** Exercise material follows **
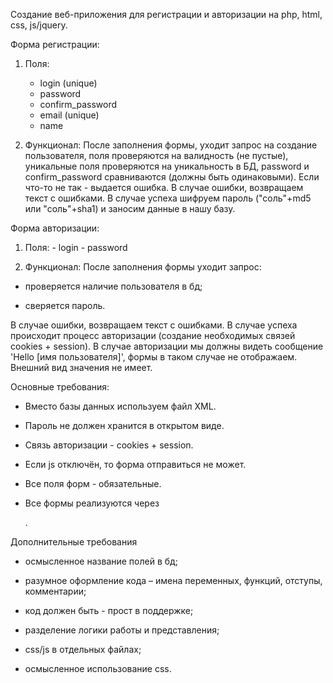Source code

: ﻿Создание веб-приложения для регистрации и авторизации на php, html, css, js/jquery.

Форма регистрации:
  
  
1) Поля:
     - login (unique)
     - password
     - confirm_password
     - email (unique)
     - name

    
2) Функционал:
    После заполнения формы, уходит запрос на создание пользователя, поля проверяются на валидность (не пустые), уникальные поля проверяются на уникальность в БД, password и confirm_password сравниваются (должны быть одинаковыми). Если что-то не так - выдается ошибка.
    В случае ошибки, возвращаем текст с ошибками.
    В случае успеха шифруем пароль ("соль"+md5 или "соль"+sha1) и заносим данные в нашу базу.

Форма авторизации:
    

1) Поля:
        - login
        - password
    
2) Функционал:
    После заполнения формы уходит запрос:
 
- проверяется наличие пользователя в бд;
        
- сверяется пароль.

    
В случае ошибки, возвращаем текст с ошибками.
    В случае успеха происходит процесс авторизации (создание необходимых связей cookies + session). В случае авторизации мы должны видеть сообщение 'Hello [имя пользователя]', формы в таком случае не отображаем.
 Внешний вид значения не имеет. 

Основные требования:
    
- Вместо базы данных используем файл XML.
    
- Пароль не должен хранится в открытом виде.
    
- Связь авторизации  - cookies + session.
        
- Если js отключён, то форма отправиться не может.
    
- Все поля форм - обязательные.
    
- Все формы реализуются через <form>.
 



Дополнительные требования
        
- осмысленное название полей в бд;
    
- разумное оформление кода – имена переменных, функций, отступы, комментарии;
    
- код должен быть - прост в поддержке;
  
- разделение логики работы и представления;
   
- css/js в отдельных файлах;
    
- осмысленное использование css.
** End of Exercise material **
*What the exercise asks:* Scan the material above. Copy each line where "session" occurs.

*The completed task:*
    В случае успеха происходит процесс авторизации (создание необходимых связей cookies + session). В случае авторизации мы должны видеть сообщение 'Hello [имя пользователя]', формы в таком случае не отображаем.
- Связь авторизации  - cookies + session.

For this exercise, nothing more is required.